### WORK TO COMPLETE
Collect all lines from the records below that include the word "Sirocco".

Saved data entries
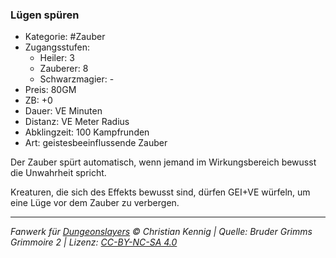 ### Lügen spüren

- Kategorie: #Zauber
- Zugangsstufen:
  - Heiler: 3
  - Zauberer: 8
  - Schwarzmagier: -
- Preis: 80GM
- ZB: +0
- Dauer: VE Minuten
- Distanz: VE Meter Radius
- Abklingzeit: 100 Kampfrunden
- Art: geistesbeeinflussende Zauber



Der Zauber spürt automatisch, wenn jemand im Wirkungsbereich bewusst die Unwahrheit spricht.

Kreaturen, die sich des Effekts bewusst sind, dürfen GEI+VE würfeln, um eine Lüge vor dem Zauber zu verbergen.

---

_Fanwerk für [Dungeonslayers](https://www.dungeonslayers.net/) © Christian Kennig | Quelle: Bruder Grimms Grimmoire 2 | Lizenz: [CC-BY-NC-SA 4.0](https://creativecommons.org/licenses/by-nc-sa/4.0/deed.de)_
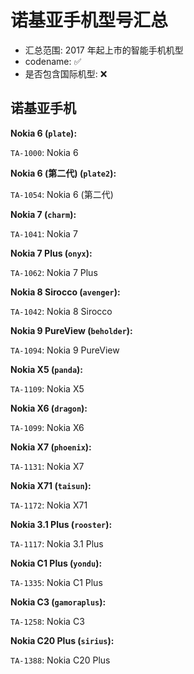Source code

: # 诺基亚手机型号汇总

- 汇总范围: 2017 年起上市的智能手机机型
- codename: ✅
- 是否包含国际机型: ❌

## 诺基亚手机

**Nokia 6 (`plate`):**

`TA-1000`: Nokia 6

**Nokia 6 (第二代) (`plate2`):**

`TA-1054`: Nokia 6 (第二代)

**Nokia 7 (`charm`):**

`TA-1041`: Nokia 7

**Nokia 7 Plus (`onyx`):**

`TA-1062`: Nokia 7 Plus

**Nokia 8 Sirocco (`avenger`):**

`TA-1042`: Nokia 8 Sirocco

**Nokia 9 PureView (`beholder`):**

`TA-1094`: Nokia 9 PureView

**Nokia X5 (`panda`):**

`TA-1109`: Nokia X5

**Nokia X6 (`dragon`):**

`TA-1099`: Nokia X6

**Nokia X7 (`phoenix`):**

`TA-1131`: Nokia X7

**Nokia X71 (`taisun`):**

`TA-1172`: Nokia X71

**Nokia 3.1 Plus (`rooster`):**

`TA-1117`: Nokia 3.1 Plus

**Nokia C1 Plus (`yondu`):**

`TA-1335`: Nokia C1 Plus

**Nokia C3 (`gamoraplus`):**

`TA-1258`: Nokia C3

**Nokia C20 Plus (`sirius`):**

`TA-1388`: Nokia C20 Plus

### RESPONSE TO THIS EXERCISE
**Nokia 8 Sirocco (`avenger`):**
`TA-1042`: Nokia 8 Sirocco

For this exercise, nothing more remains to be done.